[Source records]
Content starts
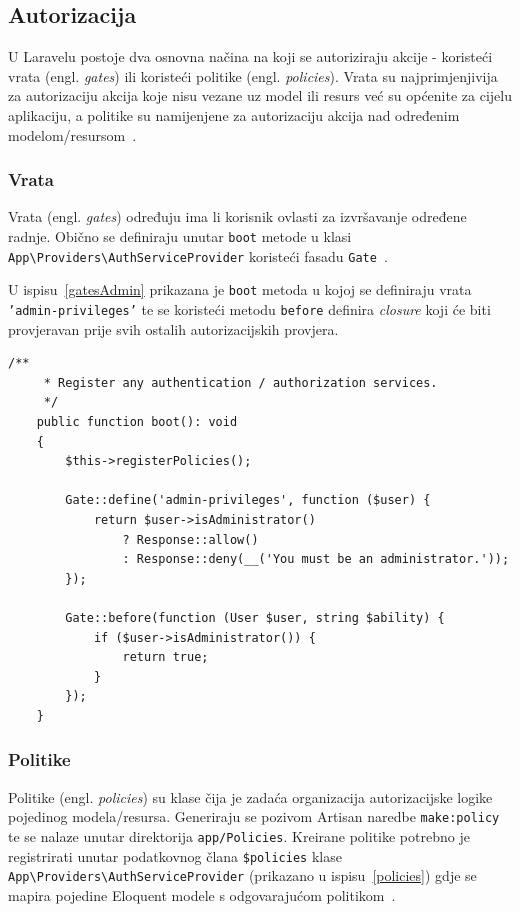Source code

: \subsection{Autorizacija}
U Laravelu postoje dva osnovna načina na koji se autoriziraju akcije - koristeći vrata (engl. \textit{gates}) ili koristeći politike (engl. \textit{policies}). Vrata su najprimjenjivija za autorizaciju akcija koje nisu vezane uz model ili resurs već su općenite za cijelu aplikaciju, a politike su namijenjene za autorizaciju akcija nad određenim modelom/resursom~\cite{authorization}.

\subsubsection{Vrata}
Vrata (engl. \textit{gates}) određuju ima li korisnik ovlasti za izvršavanje određene radnje. Obično se definiraju unutar \texttt{boot} metode u klasi \\ {\texttt{App\textbackslash Providers\textbackslash AuthServiceProvider}} koristeći fasadu \texttt{Gate}~\cite{authorization}.

U ispisu~\ref{gatesAdmin} prikazana je \texttt{boot} metoda u kojoj se definiraju vrata \\ \texttt{'admin-privileges'} te se koristeći metodu \texttt{before} definira \textit{closure} koji će biti provjeravan prije svih ostalih autorizacijskih provjera.

\begin{lstlisting}[caption={Vrata korištena za implementaciju admin korisnika i administratorskog sučelja}, label=gatesAdmin]
    /**
     * Register any authentication / authorization services.
     */
    public function boot(): void
    {
        $this->registerPolicies();

        Gate::define('admin-privileges', function ($user) {
            return $user->isAdministrator()
                ? Response::allow()
                : Response::deny(__('You must be an administrator.'));
        });

        Gate::before(function (User $user, string $ability) {
            if ($user->isAdministrator()) {
                return true;
            }
        });
    }
\end{lstlisting}

\subsubsection{Politike}
Politike (engl. \textit{policies}) su klase čija je zadaća organizacija autorizacijske logike pojedinog modela/resursa. Generiraju se pozivom Artisan naredbe \texttt{make:policy} te se nalaze unutar direktorija \texttt{app/Policies}. Kreirane politike potrebno je registrirati unutar podatkovnog člana \texttt{\$policies} klase {\texttt{App\textbackslash Providers\textbackslash AuthServiceProvider}}  (prikazano u ispisu~\ref{policies}) gdje se mapira pojedine Eloquent modele s odgovarajućom politikom~\cite{authorization}.

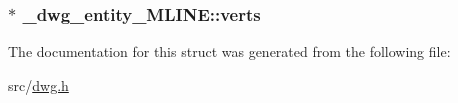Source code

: \hypertarget{struct__dwg__entity__MLINE_a7b98ac771f590ff09085ca0f2ac81152}{
\subsubsection[{verts}]{$\ast$ {\bf \-\_\-dwg\-\_\-entity\-\_\-\-M\-L\-I\-N\-E\-::verts}}}\label{struct__dwg__entity__MLINE_a7b98ac771f590ff09085ca0f2ac81152}


\-The documentation for this struct was generated from the following file\-:\begin{DoxyCompactItemize}
\item 
src/\hyperlink{dwg_8h}{dwg.\-h}\end{DoxyCompactItemize}
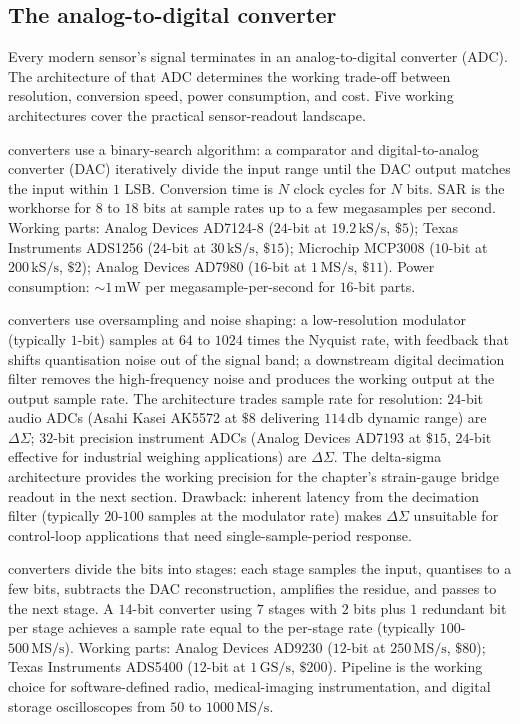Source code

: \subsection{The analog-to-digital converter}

Every modern sensor's signal terminates in an analog-to-digital
converter (ADC). The architecture of that ADC determines the
working trade-off between resolution, conversion speed, power
consumption, and cost. Five working architectures cover the
practical sensor-readout landscape.

 converters use a
binary-search algorithm: a comparator and digital-to-analog
converter (DAC) iteratively divide the input range until the DAC
output matches the input within $1$ LSB. Conversion time is $N$
clock cycles for $N$ bits. SAR is the workhorse for $8$ to $18$
bits at sample rates up to a few megasamples per second. Working
parts: Analog Devices AD7124-8 ($24$-bit at $19.2\,\text{kS/s}$,
$\$5$); Texas Instruments ADS1256 ($24$-bit
at $30\,\text{kS/s}$, $\$15$); Microchip MCP3008
($10$-bit at $200\,\text{kS/s}$, $\$2$); Analog
Devices AD7980 ($16$-bit at $1\,\text{MS/s}$,
$\$11$). Power consumption: $\sim 1\,\si{\milli\watt}$ per
megasample-per-second for $16$-bit parts.

 converters
use oversampling and noise shaping: a low-resolution modulator
(typically $1$-bit) samples at $64$ to $1024$ times the Nyquist
rate, with feedback that shifts quantisation noise out of the
signal band; a downstream digital decimation filter removes the
high-frequency noise and produces the working output at the
output sample rate. The architecture trades sample rate for
resolution: $24$-bit audio ADCs (Asahi Kasei AK5572 at $\$8$
delivering $114\,\si{\decibel}$ dynamic range) are
$\Delta\Sigma$; $32$-bit precision instrument ADCs (Analog
Devices AD7193 at $\$15$, $24$-bit effective for industrial
weighing applications) are $\Delta\Sigma$. The delta-sigma
architecture provides the working precision for the chapter's
strain-gauge bridge readout in the next section. Drawback:
inherent latency from the decimation filter (typically $20$-$100$
samples at the modulator rate) makes $\Delta\Sigma$ unsuitable
for control-loop applications that need single-sample-period
response.

 converters divide the bits into stages: each
stage samples the input, quantises to a few bits, subtracts the
DAC reconstruction, amplifies the residue, and passes to the
next stage. A $14$-bit converter using $7$ stages with $2$ bits
plus $1$ redundant bit per stage achieves a sample rate equal to
the per-stage rate (typically $100$-$500\,\text{MS/s}$).
Working parts: Analog Devices AD9230 ($12$-bit at
$250\,\text{MS/s}$, $\$80$); Texas Instruments
ADS5400 ($12$-bit at $1\,\text{GS/s}$, $\$200$).
Pipeline is the working choice for software-defined radio,
medical-imaging instrumentation, and digital storage
oscilloscopes from $50$ to $1000\,\text{MS/s}$.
Content ends
From the records above, quote only the lines running from the line with "output matches the" to the line with "rate, with feedback", both lines included.

Answer for the task>
output matches the input within $1$ LSB. Conversion time is $N$
clock cycles for $N$ bits. SAR is the workhorse for $8$ to $18$
bits at sample rates up to a few megasamples per second. Working
parts: Analog Devices AD7124-8 ($24$-bit at $19.2\,\text{kS/s}$,
$\$5$); Texas Instruments ADS1256 ($24$-bit
at $30\,\text{kS/s}$, $\$15$); Microchip MCP3008
($10$-bit at $200\,\text{kS/s}$, $\$2$); Analog
Devices AD7980 ($16$-bit at $1\,\text{MS/s}$,
$\$11$). Power consumption: $\sim 1\,\si{\milli\watt}$ per
megasample-per-second for $16$-bit parts.

 converters
use oversampling and noise shaping: a low-resolution modulator
(typically $1$-bit) samples at $64$ to $1024$ times the Nyquist
rate, with feedback that shifts quantisation noise out of the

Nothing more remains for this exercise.